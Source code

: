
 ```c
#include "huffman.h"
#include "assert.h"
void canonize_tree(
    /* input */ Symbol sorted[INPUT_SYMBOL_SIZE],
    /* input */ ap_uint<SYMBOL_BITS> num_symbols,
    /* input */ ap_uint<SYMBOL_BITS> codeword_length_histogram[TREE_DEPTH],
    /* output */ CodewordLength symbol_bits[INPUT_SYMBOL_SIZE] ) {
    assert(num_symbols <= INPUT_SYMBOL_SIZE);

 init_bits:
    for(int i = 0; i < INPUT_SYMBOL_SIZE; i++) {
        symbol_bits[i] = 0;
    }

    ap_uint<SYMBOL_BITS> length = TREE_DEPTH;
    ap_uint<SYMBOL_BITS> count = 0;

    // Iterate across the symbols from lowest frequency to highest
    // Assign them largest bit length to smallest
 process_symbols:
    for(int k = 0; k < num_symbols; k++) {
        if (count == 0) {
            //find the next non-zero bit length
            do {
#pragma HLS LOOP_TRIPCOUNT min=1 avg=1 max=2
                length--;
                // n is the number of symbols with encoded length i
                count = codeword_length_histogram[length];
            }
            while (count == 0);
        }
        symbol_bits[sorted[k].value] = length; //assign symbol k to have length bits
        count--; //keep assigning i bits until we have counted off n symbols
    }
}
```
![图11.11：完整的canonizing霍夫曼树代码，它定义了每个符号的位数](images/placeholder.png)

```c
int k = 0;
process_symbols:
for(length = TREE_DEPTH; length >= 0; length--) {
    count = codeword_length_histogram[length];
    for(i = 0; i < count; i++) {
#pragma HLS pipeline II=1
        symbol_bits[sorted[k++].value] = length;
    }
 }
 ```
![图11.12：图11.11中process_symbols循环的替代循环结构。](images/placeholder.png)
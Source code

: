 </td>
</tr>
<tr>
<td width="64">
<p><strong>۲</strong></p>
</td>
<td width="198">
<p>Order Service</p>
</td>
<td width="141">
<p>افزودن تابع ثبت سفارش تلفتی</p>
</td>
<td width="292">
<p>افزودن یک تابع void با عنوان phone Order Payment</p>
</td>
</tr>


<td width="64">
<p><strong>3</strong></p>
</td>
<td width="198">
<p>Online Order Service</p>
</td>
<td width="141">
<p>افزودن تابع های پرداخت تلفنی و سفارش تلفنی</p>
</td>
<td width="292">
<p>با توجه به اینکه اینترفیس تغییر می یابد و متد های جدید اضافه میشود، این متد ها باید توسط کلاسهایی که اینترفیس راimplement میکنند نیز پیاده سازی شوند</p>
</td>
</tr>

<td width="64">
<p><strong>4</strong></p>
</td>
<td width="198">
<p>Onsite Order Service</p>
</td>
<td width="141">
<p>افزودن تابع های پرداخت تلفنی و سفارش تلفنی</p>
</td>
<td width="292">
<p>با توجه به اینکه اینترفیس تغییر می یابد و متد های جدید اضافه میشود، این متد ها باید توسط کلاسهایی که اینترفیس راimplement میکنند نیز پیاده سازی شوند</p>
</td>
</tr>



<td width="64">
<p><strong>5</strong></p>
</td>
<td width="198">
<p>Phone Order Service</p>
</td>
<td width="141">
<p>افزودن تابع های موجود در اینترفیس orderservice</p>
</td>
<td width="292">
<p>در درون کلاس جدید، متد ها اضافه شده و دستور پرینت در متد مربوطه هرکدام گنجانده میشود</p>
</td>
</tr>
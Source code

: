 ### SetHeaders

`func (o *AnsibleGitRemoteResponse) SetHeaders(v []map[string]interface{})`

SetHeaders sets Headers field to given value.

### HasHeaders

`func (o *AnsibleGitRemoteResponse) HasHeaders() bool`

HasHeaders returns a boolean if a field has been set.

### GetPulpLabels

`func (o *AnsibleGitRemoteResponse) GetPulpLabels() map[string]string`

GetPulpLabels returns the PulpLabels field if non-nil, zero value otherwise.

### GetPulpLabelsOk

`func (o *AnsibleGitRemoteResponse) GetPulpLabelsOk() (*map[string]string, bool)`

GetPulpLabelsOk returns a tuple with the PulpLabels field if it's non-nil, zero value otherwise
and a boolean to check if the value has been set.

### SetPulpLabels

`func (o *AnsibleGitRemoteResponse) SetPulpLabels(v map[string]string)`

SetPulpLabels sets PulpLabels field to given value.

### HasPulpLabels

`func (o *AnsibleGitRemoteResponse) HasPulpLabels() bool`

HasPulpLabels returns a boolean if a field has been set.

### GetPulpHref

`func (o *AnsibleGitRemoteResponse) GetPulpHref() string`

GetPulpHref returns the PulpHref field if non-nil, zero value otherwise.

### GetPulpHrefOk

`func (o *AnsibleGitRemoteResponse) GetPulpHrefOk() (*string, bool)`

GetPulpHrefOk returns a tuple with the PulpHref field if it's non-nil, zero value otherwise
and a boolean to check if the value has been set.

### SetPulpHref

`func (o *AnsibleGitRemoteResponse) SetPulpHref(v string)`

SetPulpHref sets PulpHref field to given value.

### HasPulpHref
◆ ◆ ◆ ◆ ◆ ◆ ◆
Each record should be returned precisely as written.

Source code

:
 ```c
#include "huffman.h"
#include "assert.h"
void canonize_tree(
    /* input */ Symbol sorted[INPUT_SYMBOL_SIZE],
    /* input */ ap_uint<SYMBOL_BITS> num_symbols,
    /* input */ ap_uint<SYMBOL_BITS> codeword_length_histogram[TREE_DEPTH],
    /* output */ CodewordLength symbol_bits[INPUT_SYMBOL_SIZE] ) {
    assert(num_symbols <= INPUT_SYMBOL_SIZE);

 init_bits:
    for(int i = 0; i < INPUT_SYMBOL_SIZE; i++) {
        symbol_bits[i] = 0;
    }

    ap_uint<SYMBOL_BITS> length = TREE_DEPTH;
    ap_uint<SYMBOL_BITS> count = 0;

    // Iterate across the symbols from lowest frequency to highest
    // Assign them largest bit length to smallest
 process_symbols:
    for(int k = 0; k < num_symbols; k++) {
        if (count == 0) {
            //find the next non-zero bit length
            do {
#pragma HLS LOOP_TRIPCOUNT min=1 avg=1 max=2
                length--;
                // n is the number of symbols with encoded length i
                count = codeword_length_histogram[length];
            }
            while (count == 0);
        }
        symbol_bits[sorted[k].value] = length; //assign symbol k to have length bits
        count--; //keep assigning i bits until we have counted off n symbols
    }
}
```
![图11.11：完整的canonizing霍夫曼树代码，它定义了每个符号的位数](images/placeholder.png)

```c
int k = 0;
process_symbols:
for(length = TREE_DEPTH; length >= 0; length--) {
    count = codeword_length_histogram[length];
    for(i = 0; i < count; i++) {
#pragma HLS pipeline II=1
        symbol_bits[sorted[k++].value] = length;
    }
 }
 ```
![图11.12：图11.11中process_symbols循环的替代循环结构。](images/placeholder.png)
Source code

: </td>
</tr>
<tr>
<td width="64">
<p><strong>۲</strong></p>
</td>
<td width="198">
<p>Order Service</p>
</td>
<td width="141">
<p>افزودن تابع ثبت سفارش تلفتی</p>
</td>
<td width="292">
<p>افزودن یک تابع void با عنوان phone Order Payment</p>
</td>
</tr>


<td width="64">
<p><strong>3</strong></p>
</td>
<td width="198">
<p>Online Order Service</p>
</td>
<td width="141">
<p>افزودن تابع های پرداخت تلفنی و سفارش تلفنی</p>
</td>
<td width="292">
<p>با توجه به اینکه اینترفیس تغییر می یابد و متد های جدید اضافه میشود، این متد ها باید توسط کلاسهایی که اینترفیس راimplement میکنند نیز پیاده سازی شوند</p>
</td>
</tr>

<td width="64">
<p><strong>4</strong></p>
</td>
<td width="198">
<p>Onsite Order Service</p>
</td>
<td width="141">
<p>افزودن تابع های پرداخت تلفنی و سفارش تلفنی</p>
</td>
<td width="292">
<p>با توجه به اینکه اینترفیس تغییر می یابد و متد های جدید اضافه میشود، این متد ها باید توسط کلاسهایی که اینترفیس راimplement میکنند نیز پیاده سازی شوند</p>
</td>
</tr>



<td width="64">
<p><strong>5</strong></p>
</td>
<td width="198">
<p>Phone Order Service</p>
</td>
<td width="141">
<p>افزودن تابع های موجود در اینترفیس orderservice</p>
</td>
<td width="292">
<p>در درون کلاس جدید، متد ها اضافه شده و دستور پرینت در متد مربوطه هرکدام گنجانده میشود</p>
</td>
</tr>
Source code

: ### SetHeaders

`func (o *AnsibleGitRemoteResponse) SetHeaders(v []map[string]interface{})`

SetHeaders sets Headers field to given value.

### HasHeaders

`func (o *AnsibleGitRemoteResponse) HasHeaders() bool`

HasHeaders returns a boolean if a field has been set.

### GetPulpLabels

`func (o *AnsibleGitRemoteResponse) GetPulpLabels() map[string]string`

GetPulpLabels returns the PulpLabels field if non-nil, zero value otherwise.

### GetPulpLabelsOk

`func (o *AnsibleGitRemoteResponse) GetPulpLabelsOk() (*map[string]string, bool)`

GetPulpLabelsOk returns a tuple with the PulpLabels field if it's non-nil, zero value otherwise
and a boolean to check if the value has been set.

### SetPulpLabels

`func (o *AnsibleGitRemoteResponse) SetPulpLabels(v map[string]string)`

SetPulpLabels sets PulpLabels field to given value.

### HasPulpLabels

`func (o *AnsibleGitRemoteResponse) HasPulpLabels() bool`

HasPulpLabels returns a boolean if a field has been set.

### GetPulpHref

`func (o *AnsibleGitRemoteResponse) GetPulpHref() string`

GetPulpHref returns the PulpHref field if non-nil, zero value otherwise.

### GetPulpHrefOk

`func (o *AnsibleGitRemoteResponse) GetPulpHrefOk() (*string, bool)`

GetPulpHrefOk returns a tuple with the PulpHref field if it's non-nil, zero value otherwise
and a boolean to check if the value has been set.

### SetPulpHref

`func (o *AnsibleGitRemoteResponse) SetPulpHref(v string)`

SetPulpHref sets PulpHref field to given value.

### HasPulpHref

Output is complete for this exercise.